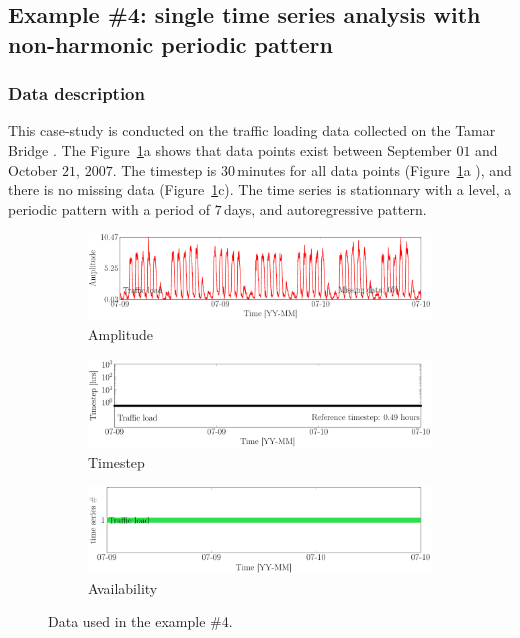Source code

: \subsection{Example \#4: single time series analysis with non-harmonic periodic pattern}
\label{S:Example_TRAFFIC}
\subsubsection{Data description}

This case-study is conducted on the traffic loading data collected on the Tamar Bridge \citep{Goulet2017BDLMEmprical,Nguyen2019KRBDLM}. 
The Figure~\ref{fig:DataSummaryTraffic}a shows that data points exist between  September $01$ and October $21$, $2007$.
The timestep is $30$\,minutes for all data points (Figure~\ref{fig:DataSummaryTraffic}a ), and there is no missing data (Figure~\ref{fig:DataSummaryTraffic}c).
The time series is stationnary with a level, a periodic pattern with a period of $7$\,days, and autoregressive pattern.



\begin{figure}[h]
\centering
\begin{subfigure}{\linewidth}
\includegraphics[width=0.9\linewidth]{./docfigs/Example_TRAFFIC/raw/ALL_AMPLITUDES.pdf}
\caption{Amplitude}
\end{subfigure}
\begin{subfigure}{\linewidth}
\includegraphics[width=0.9\linewidth]{./docfigs/Example_TRAFFIC/raw/ALL_TIMESTEPS.pdf} 
\caption{Timestep}
\end{subfigure}
\begin{subfigure}{\linewidth}
\includegraphics[width=0.9\linewidth]{./docfigs/Example_TRAFFIC/raw/AVAILABILITY.pdf}
\caption{Availability}
\end{subfigure}
\caption{Data used in the example \#4.}
\label{fig:DataSummaryTraffic}
\end{figure}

**ASSIGNMENT:** Please reproduce exactly the lines in the listing above from the one containing "October $21$, $2007$." through the one containing "used in the", both included, and nothing more.

**SOLUTION TO THIS EXERCISE:**
The Figure~\ref{fig:DataSummaryTraffic}a shows that data points exist between  September $01$ and October $21$, $2007$.
The timestep is $30$\,minutes for all data points (Figure~\ref{fig:DataSummaryTraffic}a ), and there is no missing data (Figure~\ref{fig:DataSummaryTraffic}c).
The time series is stationnary with a level, a periodic pattern with a period of $7$\,days, and autoregressive pattern.



\begin{figure}[h]
\centering
\begin{subfigure}{\linewidth}
\includegraphics[width=0.9\linewidth]{./docfigs/Example_TRAFFIC/raw/ALL_AMPLITUDES.pdf}
\caption{Amplitude}
\end{subfigure}
\begin{subfigure}{\linewidth}
\includegraphics[width=0.9\linewidth]{./docfigs/Example_TRAFFIC/raw/ALL_TIMESTEPS.pdf} 
\caption{Timestep}
\end{subfigure}
\begin{subfigure}{\linewidth}
\includegraphics[width=0.9\linewidth]{./docfigs/Example_TRAFFIC/raw/AVAILABILITY.pdf}
\caption{Availability}
\end{subfigure}
\caption{Data used in the example \#4.}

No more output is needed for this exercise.